Adjusted EBITDAR is adjusted EBITDA excluding rent expense.

A reconciliation of the Company’s adjusted EBITDA and adjusted EBITDAR to net income (loss) per GAAP, as well as the Company’s adjusted EBITDA and adjusted EBITDAR to income (loss) from operations per GAAP, is included in the accompanying financial schedules. A reconciliation of each segment’s adjusted EBITDA and adjusted EBITDAR to income (loss) from operations is included in the financial schedules herein. On a segment level, adjusted EBITDA and adjusted EBITDAR is reconciled to income (loss) from operations per GAAP, rather than net income (loss) per GAAP due to, among other things, the impracticability of allocating interest expense, interest income, income taxes and certain other items to the Company’s segments on a segment-by-segment basis. Management believes that this presentation is more meaningful to investors in evaluating the performance of the Company’s segments and is consistent with the reporting of other gaming companies.

Conference Call, Webcast and Replay Details

Penn National Gaming is hosting a conference call and simultaneous webcast at 10:00 am ET today, both of which are open to the general public. The conference call number is 212-231-2906. Please call five minutes in advance to ensure that you are connected prior to the presentation. Questions will be reserved for call-in analysts and investors. Interested parties may also access the live call on the Internet at www.pngaming.com. Please allow 15 minutes to register and download and install any necessary software. A replay of the call can be accessed for thirty days on the Internet at www.pngaming.com.

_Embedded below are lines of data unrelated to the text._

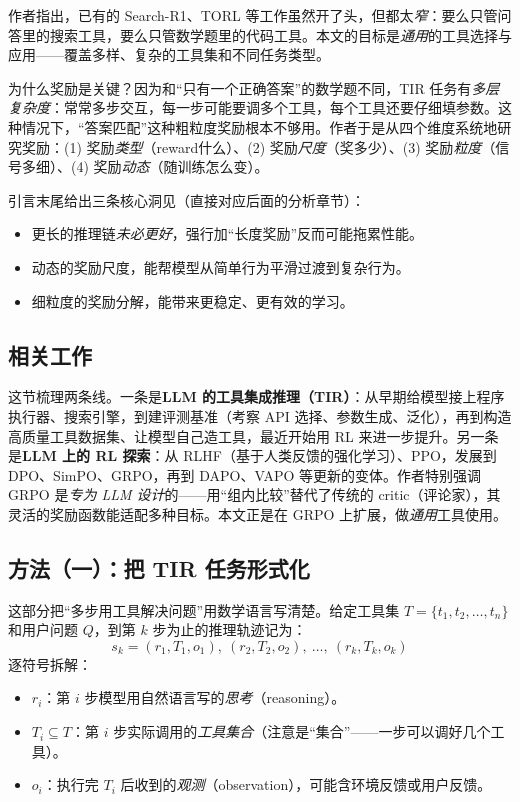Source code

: \documentclass[11pt,UTF8,fontset=fandol]{ctexart}
\begin{document}
作者指出，已有的 Search-R1、TORL 等工作虽然开了头，但都太\emph{窄}：要么只管问答里的搜索工具，要么只管数学题里的代码工具。本文的目标是\emph{通用}的工具选择与应用——覆盖多样、复杂的工具集和不同任务类型。

为什么奖励是关键？因为和“只有一个正确答案”的数学题不同，TIR 任务有\emph{多层复杂度}：常常多步交互，每一步可能要调多个工具，每个工具还要仔细填参数。这种情况下，“答案匹配”这种粗粒度奖励根本不够用。作者于是从四个维度系统地研究奖励：(1) 奖励\emph{类型}（reward什么）、(2) 奖励\emph{尺度}（奖多少）、(3) 奖励\emph{粒度}（信号多细）、(4) 奖励\emph{动态}（随训练怎么变）。

引言末尾给出三条核心洞见（直接对应后面的分析章节）：

\begin{itemize}[leftmargin=1.5em]
\item 更长的推理链\emph{未必更好}，强行加“长度奖励”反而可能拖累性能。
\item 动态的奖励尺度，能帮模型从简单行为平滑过渡到复杂行为。
\item 细粒度的奖励分解，能带来更稳定、更有效的学习。
\end{itemize}

\subsection{相关工作}

这节梳理两条线。一条是\textbf{LLM 的工具集成推理（TIR）}：从早期给模型接上程序执行器、搜索引擎，到建评测基准（考察 API 选择、参数生成、泛化），再到构造高质量工具数据集、让模型自己造工具，最近开始用 RL 来进一步提升。另一条是\textbf{LLM 上的 RL 探索}：从 RLHF（基于人类反馈的强化学习）、PPO，发展到 DPO、SimPO、GRPO，再到 DAPO、VAPO 等更新的变体。作者特别强调 GRPO 是\emph{专为 LLM 设计}的——用“组内比较”替代了传统的 critic（评论家），其灵活的奖励函数能适配多种目标。本文正是在 GRPO 上扩展，做\emph{通用}工具使用。

\subsection{方法（一）：把 TIR 任务形式化}

这部分把“多步用工具解决问题”用数学语言写清楚。给定工具集 $T=\{t_1,t_2,\dots,t_n\}$ 和用户问题 $Q$，到第 $k$ 步为止的推理轨迹记为：
\[
s_k = (r_1,T_1,o_1),\ (r_2,T_2,o_2),\ \dots,\ (r_k,T_k,o_k)
\]
逐符号拆解：
\begin{itemize}[leftmargin=1.5em]
\item $r_i$：第 $i$ 步模型用自然语言写的\emph{思考}（reasoning）。
\item $T_i \subseteq T$：第 $i$ 步实际调用的\emph{工具集合}（注意是“集合”——一步可以调好几个工具）。
\item $o_i$：执行完 $T_i$ 后收到的\emph{观测}（observation），可能含环境反馈或用户反馈。
\end{itemize}
\end{document}
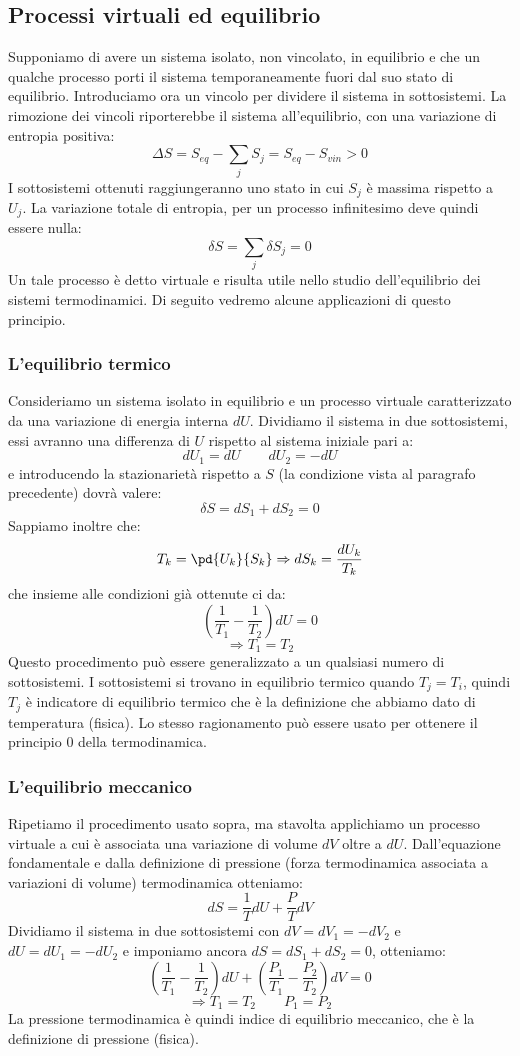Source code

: \documentclass{article}
\begin{document}
\subsection{Processi virtuali ed equilibrio}
Supponiamo di avere un sistema isolato, non vincolato, in equilibrio e che un qualche processo porti il sistema temporaneamente fuori dal suo stato di equilibrio. Introduciamo ora un vincolo per dividere il sistema in sottosistemi. La rimozione dei vincoli riporterebbe il sistema all'equilibrio, con una variazione di entropia positiva:
$$ \Delta S = S_{eq} - \sum_j S_j = S_{eq} - S_{vin} > 0 $$
I sottosistemi ottenuti raggiungeranno uno stato in cui $S_j$ è massima rispetto a $U_j$. La variazione totale di entropia, per un processo infinitesimo deve quindi essere nulla:
$$ \delta S = \sum_j \delta S_j = 0$$
Un tale processo è detto virtuale e risulta utile nello studio dell'equilibrio dei sistemi termodinamici. Di seguito vedremo alcune applicazioni di questo principio.

\subsubsection{L'equilibrio termico}
Consideriamo un sistema isolato in equilibrio e un processo virtuale caratterizzato da una variazione di energia interna $dU$. Dividiamo il sistema in due sottosistemi, essi avranno una differenza di $U$ rispetto al sistema iniziale pari a:
$$ dU_1 = dU \qquad dU_2 = - dU $$
e introducendo la stazionarietà rispetto a $S$ (la condizione vista al paragrafo precedente) dovrà valere:
$$ \delta S = dS_1 + dS_2 = 0 $$
Sappiamo inoltre che:
$$ T_k = \pd{U_k}{S_k} \Rightarrow dS_k = \frac{dU_k}{T_k} $$
che insieme alle condizioni già ottenute ci da:
$$ \left( \frac{1}{T_1} - \frac{1}{T_2} \right)dU = 0 $$
$$ \Rightarrow T_1 = T_2 $$
Questo procedimento può essere generalizzato a un qualsiasi numero di sottosistemi. I sottosistemi si trovano in equilibrio termico quando $T_j=T_i$, quindi $T_j$ è indicatore di equilibrio termico che è la definizione che abbiamo dato di temperatura (fisica). Lo stesso ragionamento può essere usato per ottenere il principio 0 della termodinamica.

\subsubsection{L'equilibrio meccanico}
Ripetiamo il procedimento usato sopra, ma stavolta applichiamo un processo virtuale a cui è associata una variazione di volume $dV$ oltre a $dU$. Dall'equazione fondamentale e dalla definizione di pressione (forza termodinamica associata a variazioni di volume) termodinamica otteniamo:
$$ dS = \frac{1}{T}dU +\frac{P}{T}dV $$
Dividiamo il sistema in due sottosistemi con $dV=dV_1=-dV_2$ e $dU=dU_1=-dU_2$ e imponiamo ancora $dS=dS_1+dS_2=0$, otteniamo:
$$ \left( \frac{1}{T_1} - \frac{1}{T_2} \right)dU + \left( \frac{P_1}{T_1} - \frac{P_2}{T_2} \right)dV = 0 $$
$$ \Rightarrow T_1=T_2 \qquad P_1 = P_2 $$
La pressione termodinamica è quindi indice di equilibrio meccanico, che è la definizione di pressione (fisica).
\end{document}
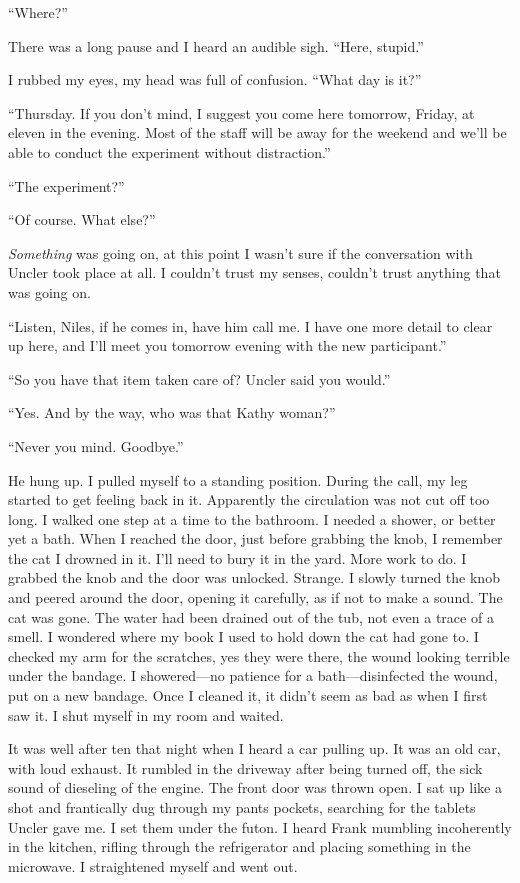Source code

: ``Where?''

There was a long pause and I heard an audible sigh. ``Here, stupid.''

I rubbed my eyes, my head was full of confusion. ``What day is it?''

``Thursday. If you don't mind, I suggest you come here tomorrow, Friday,
at eleven in the evening. Most of the staff will be away for the weekend
and we'll be able to conduct the experiment without distraction.''

``The experiment?''

``Of course. What else?''

\emph{Something} was going on, at this point I wasn't sure if the
conversation with Uncler took place at all. I couldn't trust my senses,
couldn't trust anything that was going on.

``Listen, Niles, if he comes in, have him call me. I have one more
detail to clear up here, and I'll meet you tomorrow evening with the new
participant.''

``So you have that item taken care of? Uncler said you would.''

``Yes. And by the way, who was that Kathy woman?''

``Never you mind. Goodbye.''

He hung up. I pulled myself to a standing position. During the call, my
leg started to get feeling back in it. Apparently the circulation was
not cut off too long. I walked one step at a time to the bathroom. I
needed a shower, or better yet a bath. When I reached the door, just
before grabbing the knob, I remember the cat I drowned in it. I'll need
to bury it in the yard. More work to do. I grabbed the knob and the door
was unlocked. Strange. I slowly turned the knob and peered around the
door, opening it carefully, as if not to make a sound. The cat was gone.
The water had been drained out of the tub, not even a trace of a smell.
I wondered where my book I used to hold down the cat had gone to. I
checked my arm for the scratches, yes they were there, the wound looking
terrible under the bandage. I showered---no patience for a
bath---disinfected the wound, put on a new bandage. Once I cleaned it,
it didn't seem as bad as when I first saw it. I shut myself in my room
and waited.

It was well after ten that night when I heard a car pulling up. It was
an old car, with loud exhaust. It rumbled in the driveway after being
turned off, the sick sound of dieseling of the engine. The front door
was thrown open. I sat up like a shot and frantically dug through my
pants pockets, searching for the tablets Uncler gave me. I set them
under the futon. I heard Frank mumbling incoherently in the kitchen,
rifling through the refrigerator and placing something in the microwave.
I straightened myself and went out.

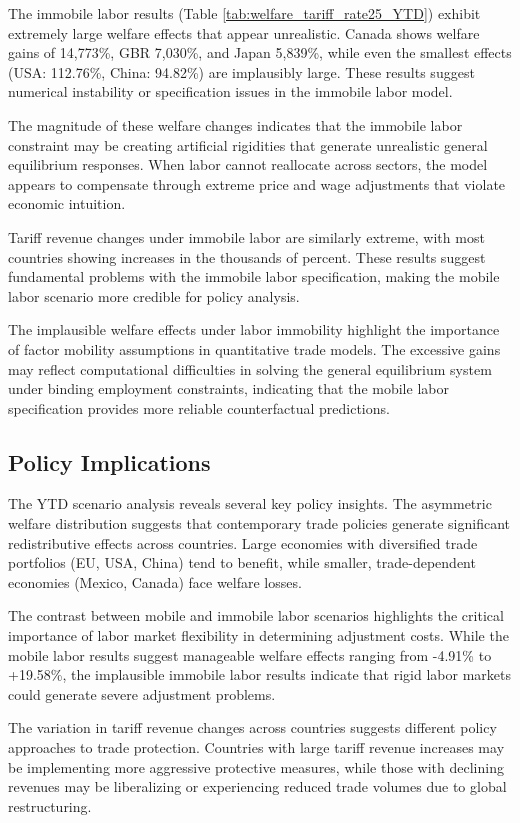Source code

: The immobile labor results (Table \ref{tab:welfare_tariff_rate25_YTD}) exhibit extremely large welfare effects that appear unrealistic. Canada shows welfare gains of 14,773\%, GBR 7,030\%, and Japan 5,839\%, while even the smallest effects (USA: 112.76\%, China: 94.82\%) are implausibly large. These results suggest numerical instability or specification issues in the immobile labor model.

The magnitude of these welfare changes indicates that the immobile labor constraint may be creating artificial rigidities that generate unrealistic general equilibrium responses. When labor cannot reallocate across sectors, the model appears to compensate through extreme price and wage adjustments that violate economic intuition.

Tariff revenue changes under immobile labor are similarly extreme, with most countries showing increases in the thousands of percent. These results suggest fundamental problems with the immobile labor specification, making the mobile labor scenario more credible for policy analysis.

The implausible welfare effects under labor immobility highlight the importance of factor mobility assumptions in quantitative trade models. The excessive gains may reflect computational difficulties in solving the general equilibrium system under binding employment constraints, indicating that the mobile labor specification provides more reliable counterfactual predictions.

\subsection{Policy Implications}

The YTD scenario analysis reveals several key policy insights. The asymmetric welfare distribution suggests that contemporary trade policies generate significant redistributive effects across countries. Large economies with diversified trade portfolios (EU, USA, China) tend to benefit, while smaller, trade-dependent economies (Mexico, Canada) face welfare losses.

The contrast between mobile and immobile labor scenarios highlights the critical importance of labor market flexibility in determining adjustment costs. While the mobile labor results suggest manageable welfare effects ranging from -4.91\% to +19.58\%, the implausible immobile labor results indicate that rigid labor markets could generate severe adjustment problems.

The variation in tariff revenue changes across countries suggests different policy approaches to trade protection. Countries with large tariff revenue increases may be implementing more aggressive protective measures, while those with declining revenues may be liberalizing or experiencing reduced trade volumes due to global restructuring.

This press release, which includes financial information to be discussed by management during the conference call and disclosure and reconciliation of non-GAAP financial measures, is available on the Company’s web site, www.pngaming.com in the “Investors” section (select link for “Press Releases”).

About Penn National Gaming

Penn National Gaming owns, operates or has ownership interests in gaming and racing facilities with a focus on slot machine entertainment. The Company presently operates twenty-six facilities in seventeen jurisdictions, including Florida, Illinois, Indiana, Iowa, Kansas, Maine, Maryland, Mississippi, Missouri, Nevada, New Jersey, New Mexico, Ohio, Pennsylvania, Texas, West Virginia, and Ontario. At December 31, 2013, in aggregate, Penn National Gaming's operated facilities featured approximately 31,100 gaming machines, 790 table games and 2,900 hotel rooms.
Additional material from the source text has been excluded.